Years ago at Alfa-Bank a front-end lead called Roman Oshurkevich taught me to write specs a developer could implement without asking a single question. Real skill, rarer than people think. The instinct he drilled in was: name the corner cases up front, name the expected behavior under each, never let the developer guess. That instinct still works clean for the lower tiers of this ladder. Observe and Advise are basically traditional integration specs with a model in the middle, same enumerative discipline, same “for every input X, the expected output is Y” shape. It starts to bend at Act with Approval and breaks down for me at Act Autonomously. What goes non-deterministic at this tier is not really the model’s output anymore but the timing around it, queueing, partial failure between “I approved” and “the action completed”, the fact that the action can keep happening while I am thinking about the next one. And the opposite trap is just as easy to fall into - my old Axioma team lead Ablyakim once picked up a 20-page spec of mine and said “это слишком подробно, не надо так”. He was right then. The risk now is writing those same 20 pages four times instead of once. The right move is the opposite of that, each level gets its own tight, level-specific set of criteria, and most of the words end up in Advise and Act with Approval, where humans and agents share the decision.
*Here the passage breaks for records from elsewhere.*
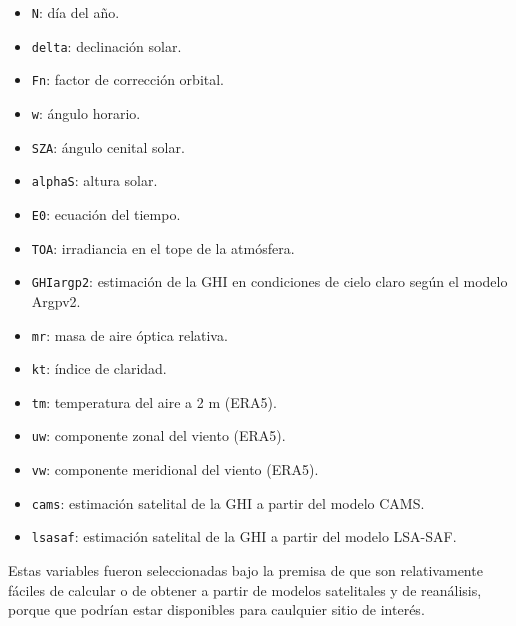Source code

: \begin{itemize}
    \item \texttt{N}: día del año.
    \item \texttt{delta}: declinación solar.
    \item \texttt{Fn}: factor de corrección orbital.
    \item \texttt{w}: ángulo horario.
    \item \texttt{SZA}: ángulo cenital solar.
    \item \texttt{alphaS}: altura solar.
    \item \texttt{E0}: ecuación del tiempo.
    \item \texttt{TOA}: irradiancia en el tope de la atmósfera.
    \item \texttt{GHIargp2}: estimación de la GHI en condiciones de cielo claro según el modelo Argpv2.
    \item \texttt{mr}: masa de aire óptica relativa.
    \item \texttt{kt}: índice de claridad.
    \item \texttt{tm}: temperatura del aire a 2 m (ERA5).
    \item \texttt{uw}: componente zonal del viento (ERA5).
    \item \texttt{vw}: componente meridional del viento (ERA5).
    \item \texttt{cams}: estimación satelital de la GHI a partir del modelo CAMS.
    \item \texttt{lsasaf}: estimación satelital de la GHI a partir del modelo LSA-SAF.
\end{itemize}

Estas variables fueron seleccionadas bajo la premisa de que son relativamente fáciles de calcular o de obtener a partir de modelos satelitales y de reanálisis, porque que podrían estar disponibles para caulquier sitio de interés.\\




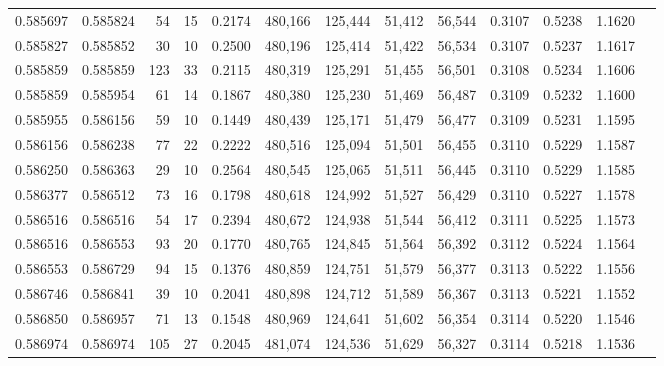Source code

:\begin{tabular}{rrrrrrrrrrrrr}
0.585697 & 0.585824 &    54 &  15 &                                     0.2174 & 480,166 & 125,444 &  51,412 &  56,544 & 0.3107 & 0.5238 & 1.1620 \\
0.585827 & 0.585852 &    30 &  10 &                                     0.2500 & 480,196 & 125,414 &  51,422 &  56,534 & 0.3107 & 0.5237 & 1.1617 \\
0.585859 & 0.585859 &   123 &  33 &                                     0.2115 & 480,319 & 125,291 &  51,455 &  56,501 & 0.3108 & 0.5234 & 1.1606 \\
0.585859 & 0.585954 &    61 &  14 &                                     0.1867 & 480,380 & 125,230 &  51,469 &  56,487 & 0.3109 & 0.5232 & 1.1600 \\
0.585955 & 0.586156 &    59 &  10 &                                     0.1449 & 480,439 & 125,171 &  51,479 &  56,477 & 0.3109 & 0.5231 & 1.1595 \\
0.586156 & 0.586238 &    77 &  22 &                                     0.2222 & 480,516 & 125,094 &  51,501 &  56,455 & 0.3110 & 0.5229 & 1.1587 \\
0.586250 & 0.586363 &    29 &  10 &                                     0.2564 & 480,545 & 125,065 &  51,511 &  56,445 & 0.3110 & 0.5229 & 1.1585 \\
0.586377 & 0.586512 &    73 &  16 &                                     0.1798 & 480,618 & 124,992 &  51,527 &  56,429 & 0.3110 & 0.5227 & 1.1578 \\
0.586516 & 0.586516 &    54 &  17 &                                     0.2394 & 480,672 & 124,938 &  51,544 &  56,412 & 0.3111 & 0.5225 & 1.1573 \\
0.586516 & 0.586553 &    93 &  20 &                                     0.1770 & 480,765 & 124,845 &  51,564 &  56,392 & 0.3112 & 0.5224 & 1.1564 \\
0.586553 & 0.586729 &    94 &  15 &                                     0.1376 & 480,859 & 124,751 &  51,579 &  56,377 & 0.3113 & 0.5222 & 1.1556 \\
0.586746 & 0.586841 &    39 &  10 &                                     0.2041 & 480,898 & 124,712 &  51,589 &  56,367 & 0.3113 & 0.5221 & 1.1552 \\
0.586850 & 0.586957 &    71 &  13 &                                     0.1548 & 480,969 & 124,641 &  51,602 &  56,354 & 0.3114 & 0.5220 & 1.1546 \\
0.586974 & 0.586974 &   105 &  27 &                                     0.2045 & 481,074 & 124,536 &  51,629 &  56,327 & 0.3114 & 0.5218 & 1.1536 \\

\end{tabular}
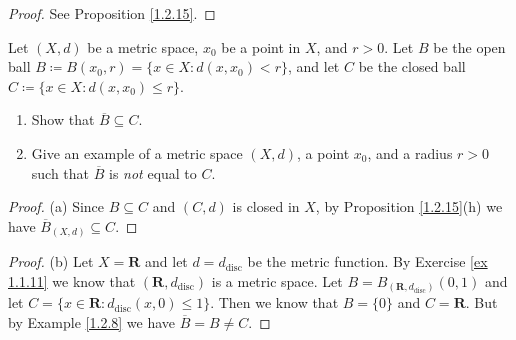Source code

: \begin{proof}
    See Proposition \ref{1.2.15}.
\end{proof}

\begin{exercise}\label{ex 1.2.4}
    Let \((X, d)\) be a metric space, \(x_0\) be a point in \(X\), and \(r > 0\).
    Let \(B\) be the open ball \(B \coloneqq B(x_0, r) = \{x \in X : d(x, x_0) < r\}\), and let \(C\) be the closed ball \(C \coloneqq \{x \in X : d(x, x_0) \leq r\}\).
    \begin{enumerate}
        \item Show that \(\overline{B} \subseteq C\).
        \item Give an example of a metric space \((X, d)\), a point \(x_0\), and a radius \(r > 0\) such that \(\overline{B}\) is \emph{not} equal to \(C\).
    \end{enumerate}
\end{exercise}

\begin{proof}{(a)}
    Since \(B \subseteq C\) and \((C, d)\) is closed in \(X\), by Proposition \ref{1.2.15}(h) we have \(\overline{B}_{(X, d)} \subseteq C\).
\end{proof}

\begin{proof}{(b)}
    Let \(X = \mathbf{R}\) and let \(d = d_{\text{disc}}\) be the metric function.
    By Exercise \ref{ex 1.1.11} we know that \((\mathbf{R}, d_{\text{disc}})\) is a metric space.
    Let \(B = B_{(\mathbf{R}, d_{\text{disc}})}(0, 1)\) and let \(C = \{x \in \mathbf{R} : d_{\text{disc}}(x, 0) \leq 1\}\).
    Then we know that \(B = \{0\}\) and \(C = \mathbf{R}\).
    But by Example \ref{1.2.8} we have \(\overline{B} = B \neq C\).
\end{proof}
There is something else I keep circling. The Saga pattern works as a label - I can say “this is a Saga” and a developer pictures the compensating actions, the local transactions, the eventual-consistency story, the whole shape. We do not yet have a label like that for “this is an Act with Approval-class agent”. I tried a different cut of this problem ten days ago — a six-class taxonomy of agent specs sitting on a different axis from the Gartner ladder — and the exercise mostly confirmed that one BA writing notes on a Saturday is not how shared vocabulary gets built. I think we need a real label. Honestly the BA/SA community is unlikely to be the place it gets invented. Saga did not come from us. Neither did CAP or BPMN. The vocabulary will come from cloud vendors, platform vendors, standards bodies. What we can do, and what I think we should do, is help adapt the patterns as they land, write the first concrete spec templates per level, and refuse to keep shipping one-size-fits-all governance sections in the meantime. I do not have those templates yet. The article I really want to publish next is the one where I have at least the first one drafted.
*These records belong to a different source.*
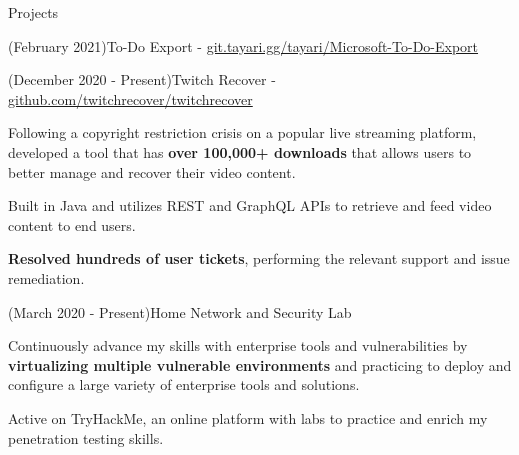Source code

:\documentclass{article}
\newlength{\tabin}
\newlength{\secsep}
\newcommand{\lineunder}{\vspace*{-8pt} \\ \hspace*{-6pt} \hrulefill \\ \vspace*{-15pt}}
\newenvironment{tabbedsection}[1]{
  \begin{list}{}{
      \setlength{\itemsep}{0pt}
      \setlength{\labelsep}{0pt}
      \setlength{\labelwidth}{0pt}
      \setlength{\leftmargin}{\tabin}
      \setlength{\rightmargin}{\tabin}
      \setlength{\listparindent}{0pt}
      \setlength{\parsep}{0pt}
      \setlength{\parskip}{0pt}
      \setlength{\partopsep}{0pt}
      \setlength{\topsep}{#1}
    }
  \item[]
}{\end{list}}
\newenvironment{resume_section}[1]{
  \filbreak
  \vspace{2\secsep}
  \textsc{\color{blue}\large#1}
  \lineunder
  \begin{tabbedsection}{\secsep}
}{\end{tabbedsection}}
\newenvironment{resume_subsection}[2]{
  \textbf{\color{BlueViolet}#2} \hfill {\normalsize #1} \hspace{-5em} 
  \begin{tabbedsection}{0.5\secsep}
  \begin{subitems}
}{\end{subitems}\end{tabbedsection}}
\newenvironment{subitems}{
  \renewcommand{\labelitemi}{-}
  \begin{itemize}
      \setlength{\labelsep}{1em}
}{\end{itemize}}
\begin{document}
\begin{resume_section}{Projects}
\begin{resume_subsection}{(February 2021)}{To-Do Export - \faGitlab \hspace{0.01cm} \href{https://git.tayari.gg/tayari/Microsoft-To-Do-Export}{git.tayari.gg/tayari/Microsoft-To-Do-Export}}
  	\end{resume_subsection}
  	\vspace{2\secsep}
	\begin{resume_subsection}{(December 2020 - Present)}{Twitch Recover - \faGithub \hspace{0.01cm} \href{https://github.com/twitchrecover/twitchrecover}{github.com/twitchrecover/twitchrecover}}  
        \item Following a copyright restriction crisis on a popular live streaming platform, developed a tool that has \textbf{over 100,000+ downloads} that allows users to better manage and recover their video content.
    	\item Built in Java and utilizes REST and GraphQL APIs to retrieve and feed video content to end users.
    	\item \textbf{Resolved hundreds of user tickets}, performing the relevant support and issue remediation.
	\end{resume_subsection}
	\vspace{2\secsep}
  	\begin{resume_subsection}{(March 2020 - Present)}{Home Network and Security Lab}
        \item Continuously advance my skills with enterprise tools and vulnerabilities by \textbf{virtualizing multiple vulnerable environments} and practicing to deploy and configure a large variety of enterprise tools and solutions. 
  		\item Active on TryHackMe, an online platform with labs to practice and enrich my penetration testing skills.
    \end{resume_subsection}
\end{resume_section}
\end{document}
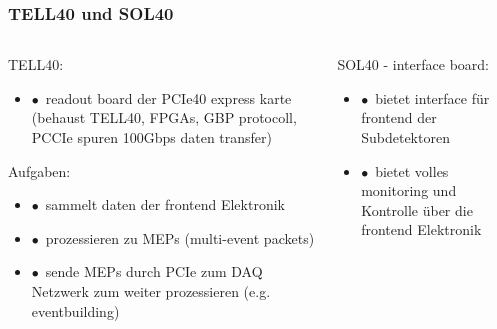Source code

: \documentclass[aspectratio=1610, 12pt, xcolor=dvipsnames]{beamer}
\begin{document}
\begin{frame}\frametitle{TELL40 und SOL40}
  \begin{columns}
    \begin{column}[c]{0.48\textwidth}
      TELL40:
      \begin{itemize}
        \item $\bullet$\, readout board der PCIe40 express karte (behaust TELL40, FPGAs, GBP protocoll, PCCIe spuren \to 100Gbps daten transfer)
      \end{itemize}
      Aufgaben:
      \begin{itemize}
        \item $\bullet$\, sammelt daten der frontend Elektronik
        \item $\bullet$\, prozessieren zu MEPs (multi-event packets)
        \item $\bullet$\, sende MEPs durch PCIe zum DAQ Netzwerk zum weiter prozessieren (e.g. eventbuilding)
      \end{itemize}
    \end{column}
    \begin{column}[c]{0.48\textwidth}
      SOL40 - interface board:
      \begin{itemize}
        \item $\bullet$\, bietet interface für frontend der Subdetektoren
        \item $\bullet$\, bietet volles monitoring und Kontrolle über die frontend Elektronik
      \end{itemize}
    \end{column}
  \end{columns}
\end{frame}
\end{document}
The next time a product owner says “let us add an AI agent that does X”, the first conversation I am going to have is about which of the four levels we are starting at, and what the trigger would be for moving up the ladder. The model and the prompt come up much later. The autonomy level shapes everything I have to write down after that conversation. And if I am honest with myself, that is also the conversation I have been avoiding on my own side project, because I already know that the moment I push it from Act with Approval to Act Autonomously, I have a lot more to write than I currently have.

A question for the BAs and SAs reading this. When you write down criteria for a feature that touches an AI agent, do you implicitly write at one level - usually whichever level the team is comfortable with - or do you make the autonomy level a first-class decision in the spec itself? I am genuinely curious where people sit on this. Especially if you are already in production, because I am not, and I want to learn from you.